» **Your assignment**
Please copy all of the records exactly, leaving nothing out.

* * * * * * *

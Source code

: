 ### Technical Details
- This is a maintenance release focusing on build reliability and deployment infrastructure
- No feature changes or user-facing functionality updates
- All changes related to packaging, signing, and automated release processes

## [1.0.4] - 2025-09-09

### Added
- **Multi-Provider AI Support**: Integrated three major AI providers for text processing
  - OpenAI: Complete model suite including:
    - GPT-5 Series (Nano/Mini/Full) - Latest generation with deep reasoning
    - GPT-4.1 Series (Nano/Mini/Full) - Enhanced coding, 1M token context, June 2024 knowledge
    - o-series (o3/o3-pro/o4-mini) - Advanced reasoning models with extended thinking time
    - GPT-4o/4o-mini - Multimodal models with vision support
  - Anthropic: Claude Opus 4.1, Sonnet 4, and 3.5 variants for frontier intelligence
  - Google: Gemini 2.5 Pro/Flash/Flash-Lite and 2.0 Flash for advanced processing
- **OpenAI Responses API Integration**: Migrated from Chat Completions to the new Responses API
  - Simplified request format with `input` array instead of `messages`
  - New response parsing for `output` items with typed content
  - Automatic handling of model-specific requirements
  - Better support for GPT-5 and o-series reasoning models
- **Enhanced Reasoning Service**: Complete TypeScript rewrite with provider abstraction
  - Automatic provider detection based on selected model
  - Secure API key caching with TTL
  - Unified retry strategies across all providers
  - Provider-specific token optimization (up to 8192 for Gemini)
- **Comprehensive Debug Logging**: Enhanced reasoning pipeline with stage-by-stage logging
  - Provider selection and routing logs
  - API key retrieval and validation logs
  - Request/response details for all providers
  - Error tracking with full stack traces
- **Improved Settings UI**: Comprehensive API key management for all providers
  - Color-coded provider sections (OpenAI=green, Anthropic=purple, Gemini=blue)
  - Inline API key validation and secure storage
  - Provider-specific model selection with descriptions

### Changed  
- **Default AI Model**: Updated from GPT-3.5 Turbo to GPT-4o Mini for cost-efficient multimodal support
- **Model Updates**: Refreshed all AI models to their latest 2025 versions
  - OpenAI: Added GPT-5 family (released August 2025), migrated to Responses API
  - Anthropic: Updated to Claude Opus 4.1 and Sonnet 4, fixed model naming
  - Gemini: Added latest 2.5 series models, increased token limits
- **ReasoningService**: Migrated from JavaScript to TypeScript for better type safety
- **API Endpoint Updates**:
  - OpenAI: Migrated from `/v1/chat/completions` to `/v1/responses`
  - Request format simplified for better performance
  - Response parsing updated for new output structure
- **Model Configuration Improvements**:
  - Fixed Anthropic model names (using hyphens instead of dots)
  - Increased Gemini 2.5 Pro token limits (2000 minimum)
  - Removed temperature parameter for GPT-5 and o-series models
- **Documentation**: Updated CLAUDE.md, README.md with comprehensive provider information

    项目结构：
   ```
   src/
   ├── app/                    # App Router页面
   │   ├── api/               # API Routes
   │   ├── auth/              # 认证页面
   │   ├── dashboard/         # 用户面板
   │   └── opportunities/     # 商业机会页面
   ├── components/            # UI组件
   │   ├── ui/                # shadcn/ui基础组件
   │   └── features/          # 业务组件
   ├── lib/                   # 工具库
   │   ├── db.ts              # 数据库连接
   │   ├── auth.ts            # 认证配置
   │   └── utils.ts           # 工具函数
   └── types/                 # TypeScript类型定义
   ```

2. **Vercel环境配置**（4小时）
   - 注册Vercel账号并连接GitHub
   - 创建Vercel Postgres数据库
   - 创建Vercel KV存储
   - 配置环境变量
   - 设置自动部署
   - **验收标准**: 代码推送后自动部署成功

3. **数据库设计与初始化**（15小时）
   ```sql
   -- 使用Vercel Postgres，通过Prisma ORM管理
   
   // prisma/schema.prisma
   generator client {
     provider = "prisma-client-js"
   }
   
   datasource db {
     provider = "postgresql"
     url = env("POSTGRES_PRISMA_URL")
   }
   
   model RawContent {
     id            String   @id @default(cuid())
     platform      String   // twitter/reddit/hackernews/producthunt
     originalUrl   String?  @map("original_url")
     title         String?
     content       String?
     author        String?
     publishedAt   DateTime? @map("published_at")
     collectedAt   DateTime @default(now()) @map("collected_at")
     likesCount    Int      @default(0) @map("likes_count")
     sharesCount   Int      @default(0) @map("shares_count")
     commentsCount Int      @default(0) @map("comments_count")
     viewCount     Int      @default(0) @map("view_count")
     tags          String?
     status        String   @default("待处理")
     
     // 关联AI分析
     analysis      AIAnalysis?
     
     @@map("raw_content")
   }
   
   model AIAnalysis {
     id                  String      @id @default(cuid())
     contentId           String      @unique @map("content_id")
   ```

* * * * * * *

» **Task result**
Source code

: ### Technical Details
- This is a maintenance release focusing on build reliability and deployment infrastructure
- No feature changes or user-facing functionality updates
- All changes related to packaging, signing, and automated release processes

## [1.0.4] - 2025-09-09

### Added
- **Multi-Provider AI Support**: Integrated three major AI providers for text processing
  - OpenAI: Complete model suite including:
    - GPT-5 Series (Nano/Mini/Full) - Latest generation with deep reasoning
    - GPT-4.1 Series (Nano/Mini/Full) - Enhanced coding, 1M token context, June 2024 knowledge
    - o-series (o3/o3-pro/o4-mini) - Advanced reasoning models with extended thinking time
    - GPT-4o/4o-mini - Multimodal models with vision support
  - Anthropic: Claude Opus 4.1, Sonnet 4, and 3.5 variants for frontier intelligence
  - Google: Gemini 2.5 Pro/Flash/Flash-Lite and 2.0 Flash for advanced processing
- **OpenAI Responses API Integration**: Migrated from Chat Completions to the new Responses API
  - Simplified request format with `input` array instead of `messages`
  - New response parsing for `output` items with typed content
  - Automatic handling of model-specific requirements
  - Better support for GPT-5 and o-series reasoning models
- **Enhanced Reasoning Service**: Complete TypeScript rewrite with provider abstraction
  - Automatic provider detection based on selected model
  - Secure API key caching with TTL
  - Unified retry strategies across all providers
  - Provider-specific token optimization (up to 8192 for Gemini)
- **Comprehensive Debug Logging**: Enhanced reasoning pipeline with stage-by-stage logging
  - Provider selection and routing logs
  - API key retrieval and validation logs
  - Request/response details for all providers
  - Error tracking with full stack traces
- **Improved Settings UI**: Comprehensive API key management for all providers
  - Color-coded provider sections (OpenAI=green, Anthropic=purple, Gemini=blue)
  - Inline API key validation and secure storage
  - Provider-specific model selection with descriptions

### Changed  
- **Default AI Model**: Updated from GPT-3.5 Turbo to GPT-4o Mini for cost-efficient multimodal support
- **Model Updates**: Refreshed all AI models to their latest 2025 versions
  - OpenAI: Added GPT-5 family (released August 2025), migrated to Responses API
  - Anthropic: Updated to Claude Opus 4.1 and Sonnet 4, fixed model naming
  - Gemini: Added latest 2.5 series models, increased token limits
- **ReasoningService**: Migrated from JavaScript to TypeScript for better type safety
- **API Endpoint Updates**:
  - OpenAI: Migrated from `/v1/chat/completions` to `/v1/responses`
  - Request format simplified for better performance
  - Response parsing updated for new output structure
- **Model Configuration Improvements**:
  - Fixed Anthropic model names (using hyphens instead of dots)
  - Increased Gemini 2.5 Pro token limits (2000 minimum)
  - Removed temperature parameter for GPT-5 and o-series models
- **Documentation**: Updated CLAUDE.md, README.md with comprehensive provider information

    项目结构：
   ```
   src/
   ├── app/                    # App Router页面
   │   ├── api/               # API Routes
   │   ├── auth/              # 认证页面
   │   ├── dashboard/         # 用户面板
   │   └── opportunities/     # 商业机会页面
   ├── components/            # UI组件
   │   ├── ui/                # shadcn/ui基础组件
   │   └── features/          # 业务组件
   ├── lib/                   # 工具库
   │   ├── db.ts              # 数据库连接
   │   ├── auth.ts            # 认证配置
   │   └── utils.ts           # 工具函数
   └── types/                 # TypeScript类型定义
   ```

2. **Vercel环境配置**（4小时）
   - 注册Vercel账号并连接GitHub
   - 创建Vercel Postgres数据库
   - 创建Vercel KV存储
   - 配置环境变量
   - 设置自动部署
   - **验收标准**: 代码推送后自动部署成功

3. **数据库设计与初始化**（15小时）
   ```sql
   -- 使用Vercel Postgres，通过Prisma ORM管理
   
   // prisma/schema.prisma
   generator client {
     provider = "prisma-client-js"
   }
   
   datasource db {
     provider = "postgresql"
     url = env("POSTGRES_PRISMA_URL")
   }
   
   model RawContent {
     id            String   @id @default(cuid())
     platform      String   // twitter/reddit/hackernews/producthunt
     originalUrl   String?  @map("original_url")
     title         String?
     content       String?
     author        String?
     publishedAt   DateTime? @map("published_at")
     collectedAt   DateTime @default(now()) @map("collected_at")
     likesCount    Int      @default(0) @map("likes_count")
     sharesCount   Int      @default(0) @map("shares_count")
     commentsCount Int      @default(0) @map("comments_count")
     viewCount     Int      @default(0) @map("view_count")
     tags          String?
     status        String   @default("待处理")
     
     // 关联AI分析
     analysis      AIAnalysis?
     
     @@map("raw_content")
   }
   
   model AIAnalysis {
     id                  String      @id @default(cuid())
     contentId           String      @unique @map("content_id")
   ```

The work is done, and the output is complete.